→ Exercise goal
Only the lines that hold "https" should be in the answer, each copied from the data below.

____________________

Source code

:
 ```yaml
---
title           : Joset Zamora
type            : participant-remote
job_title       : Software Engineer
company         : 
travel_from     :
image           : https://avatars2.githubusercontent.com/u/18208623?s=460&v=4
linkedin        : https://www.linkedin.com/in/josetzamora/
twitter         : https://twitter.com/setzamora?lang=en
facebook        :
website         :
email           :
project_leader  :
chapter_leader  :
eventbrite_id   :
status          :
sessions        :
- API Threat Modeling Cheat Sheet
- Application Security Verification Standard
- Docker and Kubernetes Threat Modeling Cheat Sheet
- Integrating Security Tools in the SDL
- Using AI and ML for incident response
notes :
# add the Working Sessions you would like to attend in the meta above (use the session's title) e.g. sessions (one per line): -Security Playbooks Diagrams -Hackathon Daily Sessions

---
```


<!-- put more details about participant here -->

____________________

→ Solution for this task
image           : https://avatars2.githubusercontent.com/u/18208623?s=460&v=4
linkedin        : https://www.linkedin.com/in/josetzamora/
twitter         : https://twitter.com/setzamora?lang=en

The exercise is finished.